**DATA TO USE**
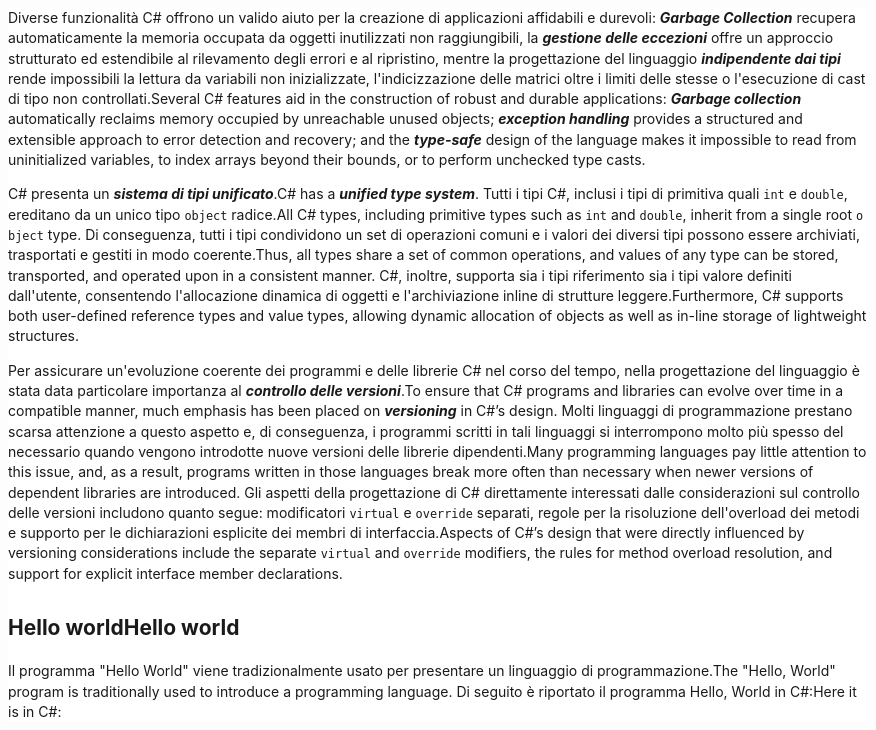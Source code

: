 <span data-ttu-id="d6665-113">Diverse funzionalità C# offrono un valido aiuto per la creazione di applicazioni affidabili e durevoli: ***Garbage Collection*** recupera automaticamente la memoria occupata da oggetti inutilizzati non raggiungibili, la ***gestione delle eccezioni*** offre un approccio strutturato ed estendibile al rilevamento degli errori e al ripristino, mentre la progettazione del linguaggio ***indipendente dai tipi*** rende impossibili la lettura da variabili non inizializzate, l'indicizzazione delle matrici oltre i limiti delle stesse o l'esecuzione di cast di tipo non controllati.</span><span class="sxs-lookup"><span data-stu-id="d6665-113">Several C# features aid in the construction of robust and durable applications: ***Garbage collection*** automatically reclaims memory occupied by unreachable unused objects; ***exception handling*** provides a structured and extensible approach to error detection and recovery; and the ***type-safe*** design of the language makes it impossible to read from uninitialized variables, to index arrays beyond their bounds, or to perform unchecked type casts.</span></span>

<span data-ttu-id="d6665-114">C# presenta un ***sistema di tipi unificato***.</span><span class="sxs-lookup"><span data-stu-id="d6665-114">C# has a ***unified type system***.</span></span> <span data-ttu-id="d6665-115">Tutti i tipi C#, inclusi i tipi di primitiva quali `int` e `double`, ereditano da un unico tipo `object` radice.</span><span class="sxs-lookup"><span data-stu-id="d6665-115">All C# types, including primitive types such as `int` and `double`, inherit from a single root `object` type.</span></span> <span data-ttu-id="d6665-116">Di conseguenza, tutti i tipi condividono un set di operazioni comuni e i valori dei diversi tipi possono essere archiviati, trasportati e gestiti in modo coerente.</span><span class="sxs-lookup"><span data-stu-id="d6665-116">Thus, all types share a set of common operations, and values of any type can be stored, transported, and operated upon in a consistent manner.</span></span> <span data-ttu-id="d6665-117">C#, inoltre, supporta sia i tipi riferimento sia i tipi valore definiti dall'utente, consentendo l'allocazione dinamica di oggetti e l'archiviazione inline di strutture leggere.</span><span class="sxs-lookup"><span data-stu-id="d6665-117">Furthermore, C# supports both user-defined reference types and value types, allowing dynamic allocation of objects as well as in-line storage of lightweight structures.</span></span>

<span data-ttu-id="d6665-118">Per assicurare un'evoluzione coerente dei programmi e delle librerie C# nel corso del tempo, nella progettazione del linguaggio è stata data particolare importanza al ***controllo delle versioni***.</span><span class="sxs-lookup"><span data-stu-id="d6665-118">To ensure that C# programs and libraries can evolve over time in a compatible manner, much emphasis has been placed on ***versioning*** in C#’s design.</span></span> <span data-ttu-id="d6665-119">Molti linguaggi di programmazione prestano scarsa attenzione a questo aspetto e, di conseguenza, i programmi scritti in tali linguaggi si interrompono molto più spesso del necessario quando vengono introdotte nuove versioni delle librerie dipendenti.</span><span class="sxs-lookup"><span data-stu-id="d6665-119">Many programming languages pay little attention to this issue, and, as a result, programs written in those languages break more often than necessary when newer versions of dependent libraries are introduced.</span></span> <span data-ttu-id="d6665-120">Gli aspetti della progettazione di C# direttamente interessati dalle considerazioni sul controllo delle versioni includono quanto segue: modificatori `virtual` e `override` separati, regole per la risoluzione dell'overload dei metodi e supporto per le dichiarazioni esplicite dei membri di interfaccia.</span><span class="sxs-lookup"><span data-stu-id="d6665-120">Aspects of C#’s design that were directly influenced by versioning considerations include the separate `virtual` and `override` modifiers, the rules for method overload resolution, and support for explicit interface member declarations.</span></span>

## <a name="hello-world"></a><span data-ttu-id="d6665-121">Hello world</span><span class="sxs-lookup"><span data-stu-id="d6665-121">Hello world</span></span>

<span data-ttu-id="d6665-122">Il programma "Hello World" viene tradizionalmente usato per presentare un linguaggio di programmazione.</span><span class="sxs-lookup"><span data-stu-id="d6665-122">The "Hello, World" program is traditionally used to introduce a programming language.</span></span> <span data-ttu-id="d6665-123">Di seguito è riportato il programma Hello, World in C#:</span><span class="sxs-lookup"><span data-stu-id="d6665-123">Here it is in C#:</span></span>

**WORK REQUEST**
Scan the records above and report every line with the string "Hello".

**ANSWER FOR THIS EXERCISE**
## <a name="hello-world"></a><span data-ttu-id="d6665-121">Hello world</span><span class="sxs-lookup"><span data-stu-id="d6665-121">Hello world</span></span>
<span data-ttu-id="d6665-122">Il programma "Hello World" viene tradizionalmente usato per presentare un linguaggio di programmazione.</span><span class="sxs-lookup"><span data-stu-id="d6665-122">The "Hello, World" program is traditionally used to introduce a programming language.</span></span> <span data-ttu-id="d6665-123">Di seguito è riportato il programma Hello, World in C#:</span><span class="sxs-lookup"><span data-stu-id="d6665-123">Here it is in C#:</span></span>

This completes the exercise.